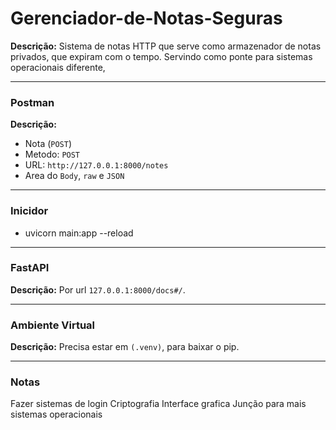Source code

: # Gerenciador-de-Notas-Seguras

**Descrição:** Sistema de notas HTTP que serve como armazenador de notas privados, que expiram com o tempo. Servindo como ponte para sistemas operacionais diferente, 

---
### Postman
**Descrição:**
- Nota (```POST```)
- Metodo: ```POST```
- URL: ```http://127.0.0.1:8000/notes```
- Area do `Body`, `raw` e `JSON`

---
### Inicidor 
- uvicorn main:app --reload

---
### FastAPI
**Descrição:** Por url `127.0.0.1:8000/docs#/`.

---
### Ambiente Virtual 
**Descrição:** Precisa estar em `(.venv)`, para baixar o pip.

---
### Notas

Fazer sistemas de login 
Criptografia 
Interface grafica 
Junção para mais sistemas operacionais
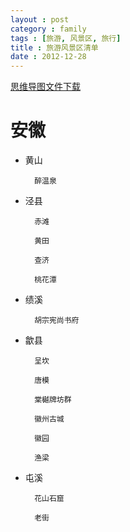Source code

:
 ```yaml
---
layout : post
category : family
tags : [旅游, 风景区, 旅行]
title : 旅游风景区清单
date : 2012-12-28
---
```

[思维导图文件下载](https://docs.google.com/open?id=0B1DrsqrLRzeISDFnbTVFZjgwSTQ)
# 安徽

- 黄山

        醉温泉

- 泾县

        赤滩

        黄田

        查济

        桃花潭

- 绩溪

        胡宗宪尚书府

- 歙县

        呈坎

        唐模

        棠樾牌坊群

        徽州古城

        徽园

        渔梁

- 屯溪

        花山石窟

        老街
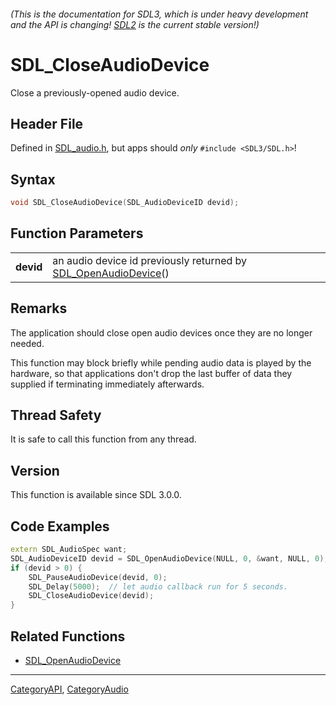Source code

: ###### (This is the documentation for SDL3, which is under heavy development and the API is changing! [SDL2](https://wiki.libsdl.org/SDL2/) is the current stable version!)
# SDL_CloseAudioDevice

Close a previously-opened audio device.

## Header File

Defined in [SDL_audio.h](https://github.com/libsdl-org/SDL/blob/main/include/SDL3/SDL_audio.h), but apps should _only_ `#include <SDL3/SDL.h>`!

## Syntax

```c
void SDL_CloseAudioDevice(SDL_AudioDeviceID devid);

```

## Function Parameters

|               |                                                                                        |
| ------------- | -------------------------------------------------------------------------------------- |
| **devid**     | an audio device id previously returned by [SDL_OpenAudioDevice](SDL_OpenAudioDevice)() |

## Remarks

The application should close open audio devices once they are no longer
needed.

This function may block briefly while pending audio data is played by the
hardware, so that applications don't drop the last buffer of data they
supplied if terminating immediately afterwards.

## Thread Safety

It is safe to call this function from any thread.

## Version

This function is available since SDL 3.0.0.

## Code Examples

```c++
extern SDL_AudioSpec want;
SDL_AudioDeviceID devid = SDL_OpenAudioDevice(NULL, 0, &want, NULL, 0);
if (devid > 0) {
    SDL_PauseAudioDevice(devid, 0);
    SDL_Delay(5000);  // let audio callback run for 5 seconds.
    SDL_CloseAudioDevice(devid);
}
```

## Related Functions

* [SDL_OpenAudioDevice](SDL_OpenAudioDevice)

----
[CategoryAPI](CategoryAPI), [CategoryAudio](CategoryAudio)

ASSIGNMENT >>
Among the lines above, which ones hold the string "docs"? Show them.

RESULT FOR THIS TASK >>
**Descrição:** Por url `127.0.0.1:8000/docs#/`.
[思维导图文件下载](https://docs.google.com/open?id=0B1DrsqrLRzeISDFnbTVFZjgwSTQ)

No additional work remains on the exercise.